PRINCÍPIOS E CONVENÇÕES CONTÁBEIS
INTRODUÇÃO
Toda Ciência e função técnico-profissional, de modo geral tem certos princípios definidos para orientarem e ajudarem os profissionais que atuam sobre elas a solucionarem determinados problemas e dificuldades. A contabilidade não foge a regra. Tem seus princípios que objetivam a orientação em todos os aspectos na forma técnica a Doutrina Contábil. Em 1981, o Conselho Federal de Contabilidade designou alguns de seus consultores para fixar os Princípios Fundamentais da Contabilidade.
Estes Princípios elaborados, foram fixados pela Resolução 530/81 do Conselho Federal de Contabilidade. São eles: · Principio da Entidade;
Em 29 de Dezembro de 1993, o Conselho Federal de Contabilidade através da Resolução 750/93, devido a grande evolução ocorrida nos últimos anos na área de Ciências Contábeis, atualiza seus Princípios Fundamentais, reduzindo-os à sete como segue:
Dentro da ampla margem de liberdade que os princípios permitem ao contador, no registro das operações, as convenções vêm restringir ou limitar ou mesmo modificar parcialmente o conteúdo dos princípios, definindo mais precisamente seu significado. Vários autores apresentam certa diferenciação quanto ao número e à nomenclatura dos princípios e convenções.
· Consistência; · Conservadorismo; · Materialidade; · Objetividade.
Falaremos agora sobre cada um destes Princípios Fundamentais de Contabilidade, detalhadamente.
PRINCÍPIOS FUNDAMENTAIS DA CONTABILIDADE
PRINCIPIO DA ENTIDADE - Este Principio, nos diz que o Patrimônio da entidade, jamais poderá ser confundido com o Patrimônio dos Sócios. Deverá haver a distinção por completo das operações efetuadas pelo Sócios, ( Pessoa Física ), para as operações efetuadas pela Entidade ( Pessoa Jurídica ). O Principio da Entidade, reconhece o Patrimônio como objeto da Contabilidade.
PRINCIPIO DA CONTINUIDADE - O principio da Continuidade, pressupõe que a entidade continuará por um tempo indefinido, mesmo que haja indícios de que possa ocorrer o contrário. Para isso são considerados os atos e fatos, quantitativos e qualificativos, classificados e avaliados. Este principio é indispensável à correta aplicação do Principio da competência, por relacionar-se diretamente à quantificação dos componentes Patrimoniais e a formação do Resultado. Também avalia a capacidade de geração de resultados futuros.

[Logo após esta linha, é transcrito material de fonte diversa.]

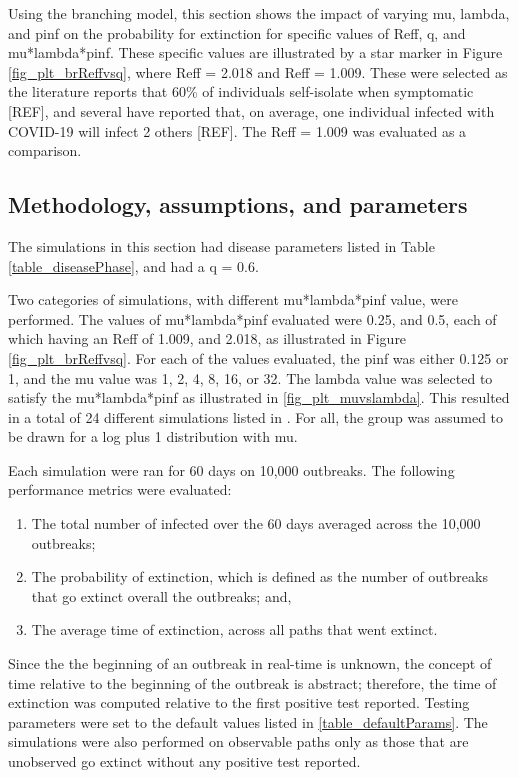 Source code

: \documentclass[sr]{drdc-report}
\begin{document}
Using the branching model, this section shows the impact of varying mu, lambda, and pinf on the probability for extinction for specific values of Reff, q, and mu*lambda*pinf. These specific values are illustrated by a star marker in Figure \ref{fig_plt_brReffvsq}, where Reff = 2.018 and Reff = 1.009. These were selected as the literature reports that 60\% of individuals self-isolate when symptomatic [REF], and several have reported that, on average, one individual infected with COVID-19 will infect 2 others [REF]. The Reff = 1.009 was evaluated as a comparison.
 
\subsection{Methodology, assumptions, and parameters} 

The simulations in this section had disease parameters listed in Table \ref{table_diseasePhase}, and had a q = 0.6.  

Two categories of simulations, with different mu*lambda*pinf value, were performed. The values of mu*lambda*pinf evaluated were 0.25, and 0.5, each of which having an Reff of 1.009, and 2.018, as illustrated in Figure \ref{fig_plt_brReffvsq}. For each of the values evaluated, the pinf was either 0.125 or 1, and the mu value was 1, 2, 4, 8, 16, or 32. The lambda value was selected to satisfy the mu*lambda*pinf as illustrated in \ref{fig_plt_muvslambda}. This resulted in a total of 24 different simulations listed in \label{table_simIparams}. For all, the group was assumed to be drawn for a log plus 1 distribution with mu. 

Each simulation were ran for 60 days on 10,000 outbreaks. The following performance metrics were evaluated:

\begin{enumerate}
\item The total number of infected over the 60 days averaged across the 10,000 outbreaks;
\item The probability of extinction, which is defined as the number of outbreaks that go extinct overall the outbreaks; and,
\item The average time of extinction, across all paths that went extinct. 
\end{enumerate}

Since the the beginning of an outbreak in real-time is unknown, the concept of time relative to the beginning of the outbreak is abstract; therefore, the time of extinction was computed relative to the first positive test reported. Testing parameters were set to the default values listed in \ref{table_defaultParams}. The simulations were also performed on observable paths only as those that are unobserved go extinct without any positive test reported. 
\end{document}
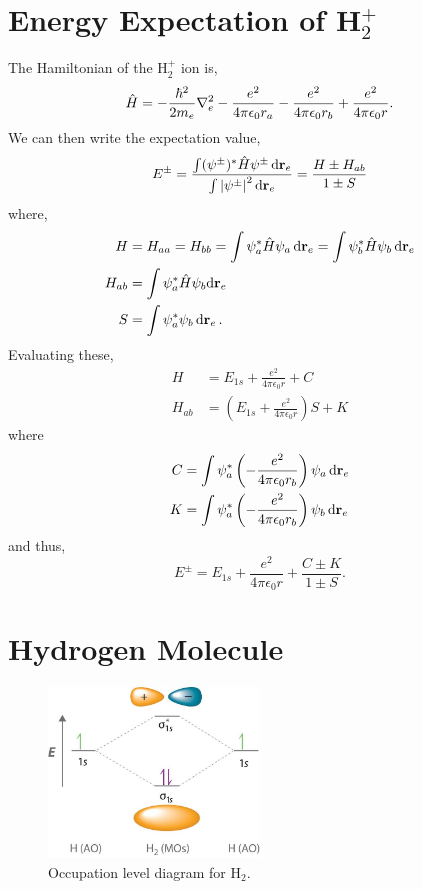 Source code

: \documentclass{book}
\begin{document}
\section{Energy Expectation of H$_2^+$}
The Hamiltonian of the H$_2^+$ ion is,
\begin{equation}
	\hat{H} = -\frac{\hbar^2}{2m_e}\laplacian_e -\frac{e^2}{4\pi \epsilon_0 r_a} -\frac{e^2}{4\pi \epsilon_0 r_b} + \frac{e^2}{4\pi \epsilon_0 r}.
\end{equation}
We can then write the expectation value,
\begin{equation}
	E^{\pm} = \frac{\int(\psi^{\pm})^*\hat{H}\psi^{\pm}\dd{\vb{r}}_e}{\int\abs{\psi^{\pm}}^2\dd{\vb{r}_e}} = \frac{H \pm H_{ab}}{1 \pm S}
\end{equation}
where,
\begin{align}
	H & = H_{aa} = H_{bb} = \int\psi_a^*\hat{H}\psi_a\dd{\vb{r}_e} = \int\psi_b^*\hat{H}\psi_b\dd{\vb{r}_e} \\
	H_{ab} & = \int\psi_a^*\hat{H}\psi_b \dd\vb{r}_e \\
	S & = \int\psi_a^*\psi_b\dd{\vb{r}_e}.
\end{align}
Evaluating these,
\begin{align}
	H & = E_{1s} + \frac{e^2}{4\pi\epsilon_0r} + C \\
	H_{ab} & = \left(E_{1s} + \frac{e^2}{4\pi\epsilon_0r}\right)S + K
\end{align}
where 
\begin{align}
	C & = \int\psi^*_a\left(-\frac{e^2}{4\pi\epsilon_0r_b}\right)\psi_a \dd{\vb{r}_e} \\
	K & = \int\psi_a^*\left(-\frac{e^2}{4\pi\epsilon_0r_b}\right)\psi_b\dd{\vb{r}}_e
\end{align}
and thus,
\begin{equation}
	E^{\pm} = E_{1s} + \frac{e^2}{4\pi\epsilon_0r} + \frac{C\pm K}{1\pm S}.
\end{equation}
\section{Hydrogen Molecule}
\begin{figure}[h]
	\centering
	\includegraphics[width=0.5\textwidth]{mol.jpg}
	\caption{Occupation level diagram for H$_2$.}
	\label{fig:mol}
\end{figure}
\end{document}
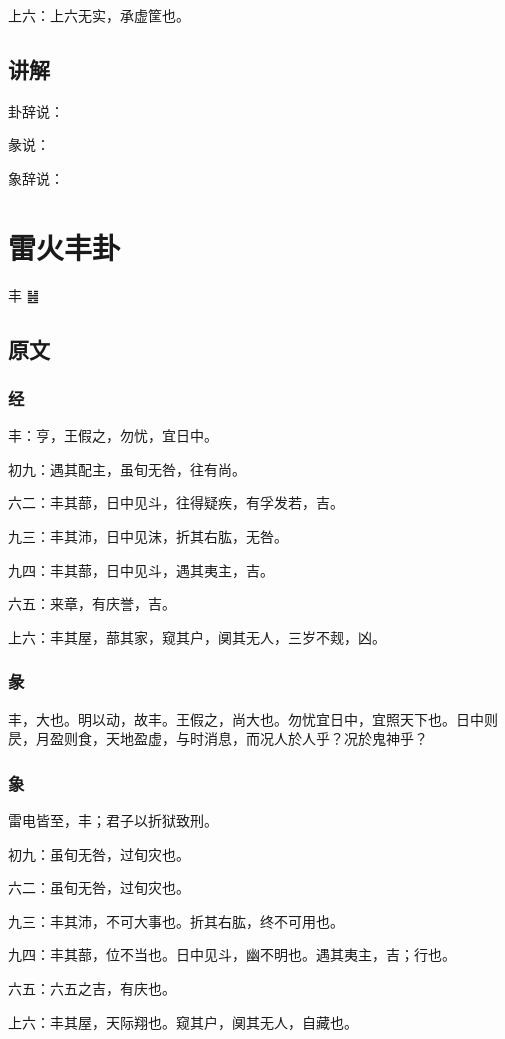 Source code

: \documentclass[12pt,oneside]{book}
\begin{document}
上六：上六无实，承虚筐也。

\section{讲解}
卦辞说：

彖说：

象辞说：

\chapter{雷火丰卦}
丰 {\Large ䷶}

\section{原文}

\subsection{经}
丰：亨，王假之，勿忧，宜日中。

初九：遇其配主，虽旬无咎，往有尚。

六二：丰其蔀，日中见斗，往得疑疾，有孚发若，吉。

九三：丰其沛，日中见沫，折其右肱，无咎。

九四：丰其蔀，日中见斗，遇其夷主，吉。

六五：来章，有庆誉，吉。

上六：丰其屋，蔀其家，窥其户，阒其无人，三岁不觌，凶。

\subsection{彖}
丰，大也。明以动，故丰。王假之，尚大也。勿忧宜日中，宜照天下也。日中则昃，月盈则食，天地盈虚，与时消息，而况人於人乎？况於鬼神乎？

\subsection{象}
雷电皆至，丰；君子以折狱致刑。

初九：虽旬无咎，过旬灾也。

六二：虽旬无咎，过旬灾也。

九三：丰其沛，不可大事也。折其右肱，终不可用也。

九四：丰其蔀，位不当也。日中见斗，幽不明也。遇其夷主，吉；行也。

六五：六五之吉，有庆也。

上六：丰其屋，天际翔也。窥其户，阒其无人，自藏也。
\end{document}
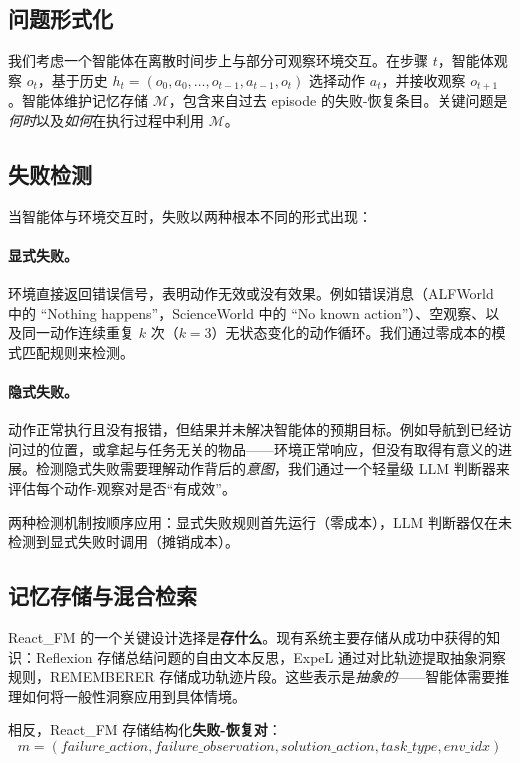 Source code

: \documentclass[11pt,a4paper]{article}
\newcommand{\method}{React\_FM}
\begin{document}
\subsection{问题形式化}

我们考虑一个智能体在离散时间步上与部分可观察环境交互。在步骤 $t$，智能体观察 $o_t$，基于历史 $h_t = (o_0, a_0, \ldots, o_{t-1}, a_{t-1}, o_t)$ 选择动作 $a_t$，并接收观察 $o_{t+1}$。智能体维护记忆存储 $\mathcal{M}$，包含来自过去 episode 的失败-恢复条目。关键问题是\emph{何时}以及\emph{如何}在执行过程中利用 $\mathcal{M}$。

\subsection{失败检测}

当智能体与环境交互时，失败以两种根本不同的形式出现：

\paragraph{显式失败。} 环境直接返回错误信号，表明动作无效或没有效果。例如错误消息（ALFWorld 中的 ``Nothing happens''，ScienceWorld 中的 ``No known action''）、空观察、以及同一动作连续重复 $k$ 次（$k{=}3$）无状态变化的动作循环。我们通过零成本的模式匹配规则来检测。

\paragraph{隐式失败。} 动作正常执行且没有报错，但结果并未解决智能体的预期目标。例如导航到已经访问过的位置，或拿起与任务无关的物品——环境正常响应，但没有取得有意义的进展。检测隐式失败需要理解动作背后的\emph{意图}，我们通过一个轻量级 LLM 判断器来评估每个动作-观察对是否``有成效''。

两种检测机制按顺序应用：显式失败规则首先运行（零成本），LLM 判断器仅在未检测到显式失败时调用（摊销成本）。

\subsection{记忆存储与混合检索}

\method{} 的一个关键设计选择是\textbf{存什么}。现有系统主要存储从成功中获得的知识：Reflexion 存储总结问题的自由文本反思，ExpeL 通过对比轨迹提取抽象洞察规则，REMEMBERER 存储成功轨迹片段。这些表示是\emph{抽象的}——智能体需要推理如何将一般性洞察应用到具体情境。

相反，\method{} 存储结构化\textbf{失败-恢复对}：
\begin{equation}
    m = (\textit{failure\_action}, \textit{failure\_observation}, \textit{solution\_action}, \textit{task\_type}, \textit{env\_idx})
\end{equation}
\end{document}
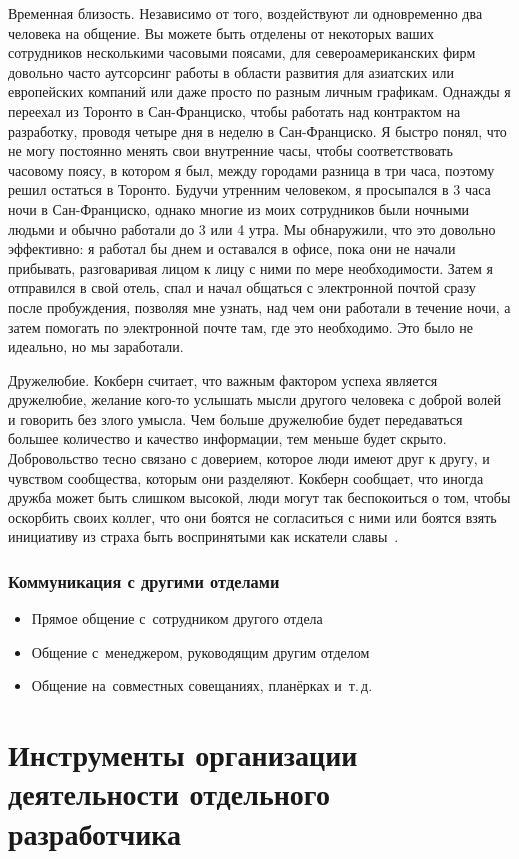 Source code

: \documentclass{../industrial-development}
\begin{document}
Временная близость. Независимо от того, воздействуют ли одновременно два человека на общение. Вы можете быть отделены от некоторых ваших сотрудников несколькими часовыми поясами, для североамериканских фирм довольно часто аутсорсинг работы в области развития для азиатских или европейских компаний или даже просто по разным личным графикам. Однажды я переехал из Торонто в Сан-Франциско, чтобы работать над контрактом на разработку, проводя четыре дня в неделю в Сан-Франциско. Я быстро понял, что не могу постоянно менять свои внутренние часы, чтобы соответствовать часовому поясу, в котором я был, между городами разница в три часа, поэтому решил остаться в Торонто. Будучи утренним человеком, я просыпался в 3 часа ночи в Сан-Франциско, однако многие из моих сотрудников были ночными людьми и обычно работали до 3 или 4 утра. Мы обнаружили, что это довольно эффективно: я работал бы днем ​​и оставался в офисе, пока они не начали прибывать, разговаривая лицом к лицу с ними по мере необходимости. Затем я отправился в свой отель, спал и начал общаться с электронной почтой сразу после пробуждения, позволяя мне узнать, над чем они работали в течение ночи, а затем помогать по электронной почте там, где это необходимо. Это было не идеально, но мы заработали.

Дружелюбие. Кокберн считает, что важным фактором успеха является дружелюбие, желание кого-то услышать мысли другого человека с доброй волей и говорить без злого умысла. Чем больше дружелюбие будет передаваться большее количество и качество информации, тем меньше будет скрыто. Добровольство тесно связано с доверием, которое люди имеют друг к другу, и чувством сообщества, которым они разделяют. Кокберн сообщает, что иногда дружба может быть слишком высокой, люди могут так беспокоиться о том, чтобы оскорбить своих коллег, что они боятся не согласиться с ними или боятся взять инициативу из страха быть воспринятыми как искатели славы~\cite{AgileComm}.

\begin{frame} \frametitle{Коммуникация с другими отделами}
  \begin{itemize}
  \item Прямое общение с~сотрудником другого отдела
  \item Общение с~менеджером, руководящим другим отделом
  \item Общение на~совместных совещаниях, планёрках и~т.\,д.
  \end{itemize}
\end{frame}

\section{Инструменты организации деятельности отдельного разработчика}
\end{document}
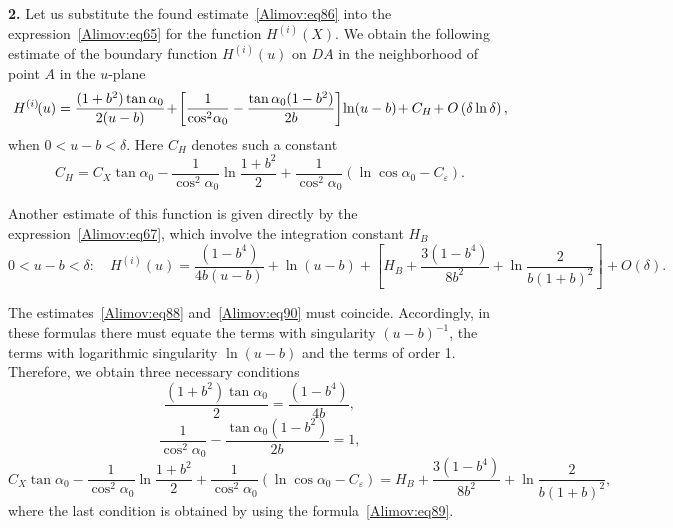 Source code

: \documentclass[
11pt,%
tightenlines,%
twoside,%
onecolumn,%
nofloats,%
nobibnotes,%
nofootinbib,%
superscriptaddress,%
noshowpacs,%
centertags]%
{revtex4-2}
\begin{document}
\textbf{2.} Let us substitute the found estimate~\eqref{Alimov:eq86} into the
expression~\eqref{Alimov:eq65} for the function $H^{(i)}(X)$. We obtain the following estimate of
the boundary function $H^{(i)}(u)$ on $DA$ in the neighborhood of point $A$ in the $u$-plane
\begin{equation}
\label{Alimov:eq88} H^{(i)}\hspace{-0.5mm}(u) = \frac{(1 + b^2)\tan \alpha_0}{2(u -
b)}\hspace{-0.5mm} + \hspace{-0.5mm}\left[ {\frac{1}{\cos^2\hspace{-0.5mm}\alpha_0} - \frac{\tan
\alpha_0 (1 - b^2)}{2b}} \right]\hspace{-0.5mm}\ln(u - b)\hspace{-0.5mm} + C_H \hspace{-0.5mm}+
O\left( {\delta \ln \delta } \right),
\end{equation}
when $0 < u - b < \delta$.  Here $C_H $ denotes such a constant
\begin{equation}
\label{Alimov:eq89} C_H = C_X \tan \alpha_0 - \frac{1}{\cos^2\alpha_0 }\ln \frac{1 + b^2}{2} +
\frac{1}{\cos^2\alpha_0 }\left( {\ln \cos \alpha_0 - C_\varepsilon } \right).
\end{equation}

Another estimate of this function is given directly by the expression~\eqref{Alimov:eq67}, which
involve the integration constant $H_B$
\begin{equation}
\label{Alimov:eq90} 0 < u - b < \delta : \quad H^{(i)}(u) = \frac{(1 - b^4)}{4b(u - b)} + \ln (u -
b) + \left[ {H_B + \frac{3(1 - b^4)}{8b^2} + \ln \frac{2}{b(1 + b)^2}} \right] + O(\delta).
\end{equation}

The estimates~\eqref{Alimov:eq88} and~\eqref{Alimov:eq90} must coincide. Accordingly, in these
formulas there must equate the terms with singularity $(u - b)^{-1}$, the terms with logarithmic
singularity $\ln (u - b)$ and the terms of order 1. Therefore, we obtain three necessary conditions
\begin{equation}
\label{Alimov:eq91} \frac{(1 + b^2)\tan \alpha_0 }{2} = \frac{(1 - b^4)}{4b},
\end{equation}
\begin{equation}
\label{Alimov:eq92} \frac{1}{\cos^2\alpha_0 } - \frac{\tan \alpha_0 (1 - b^2)}{2b} = 1,
\end{equation}
\begin{equation}
\label{Alimov:eq93} C_X \tan \alpha_0 - \frac{1}{\cos^2\alpha_0 }\ln \frac{1 + b^2}{2} +
\frac{1}{\cos^2\alpha_0 }\left( {\ln \cos \alpha_0 - C_\varepsilon } \right) = H_B + \frac{3(1 -
b^4)}{8b^2} + \ln \frac{2}{b(1 + b)^2},
\end{equation}
where the last condition is obtained by using the formula~\eqref{Alimov:eq89}.
\end{document}
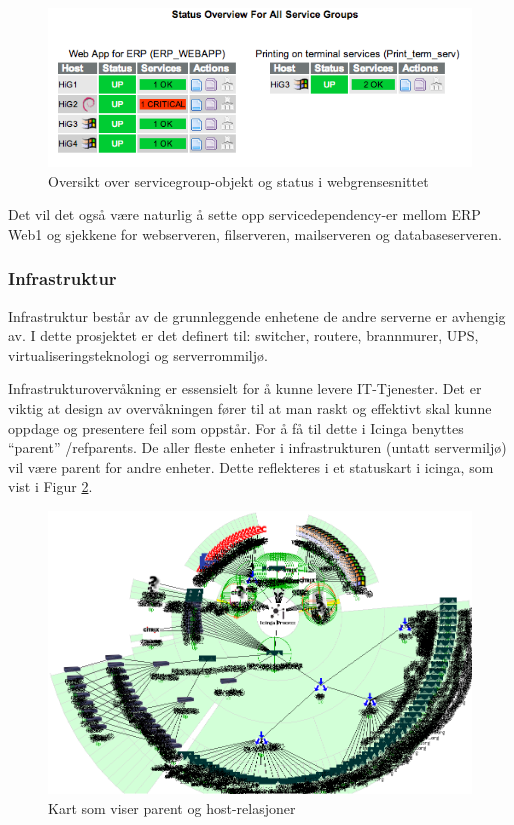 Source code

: \begin{figure}
    \centering
    \includegraphics[scale=0.6]{img/servicegroup_web}
    \caption{ Oversikt over servicegroup-objekt og status i webgrensesnittet}
    \label{servicegroup_web}
\end{figure}

Det vil det også være naturlig å sette opp servicedependency-er mellom ERP Web1 og sjekkene for webserveren, filserveren, mailserveren og databaseserveren.

\subsubsection{Infrastruktur}
Infrastruktur består av de grunnleggende enhetene de andre serverne er avhengig av. I dette prosjektet er det definert til: switcher, routere, brannmurer, UPS, virtualiseringsteknologi og serverrommiljø.

Infrastrukturovervåkning er essensielt for å kunne levere IT-Tjenester. Det er viktig at design av overvåkningen fører til at man raskt og effektivt skal kunne oppdage og presentere feil som oppstår. For å få til dette i Icinga benyttes “parent” /ref{parents}. De aller fleste enheter i infrastrukturen (untatt servermiljø) vil være parent for andre enheter. Dette reflekteres i et statuskart i icinga, som vist i Figur \ref{statusmap}.

\begin{figure}
    \centering
    \includegraphics[scale=0.6]{img/statusmap}
    \caption{Kart som viser parent og host-relasjoner}
    \label{statusmap}
\end{figure}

PRINCÍPIO DA OPORTUNIDADE - As mudanças nos ativos, passivos e na expressão contábil do patrimônio líquido devem reconhecer-se formalmente nos registros contábeis logo que ocorrerem, ainda que os seus valores sejam razoavelmente estimados e as provas documentais posteriormente complementadas.
PRINCIPIO DO REGISTRO PELO VALOR ORIGINAL - Os Fatos Administrativos devem ser registrados pelos valores das transações em conformidade com documentos idôneos, também devem ser sempre registrados em moeda corrente do pais onde situa-se a entidade. Devem ser avaliados pelo valor base de entrada. Uma vez integrado ao Patrimônio da Entidade o bem não poderá ter seu valor alterado. O principio da Atualização Monetária e o Principio de que tratamos agora completam-se. O primeiro completa o valor original de entrada.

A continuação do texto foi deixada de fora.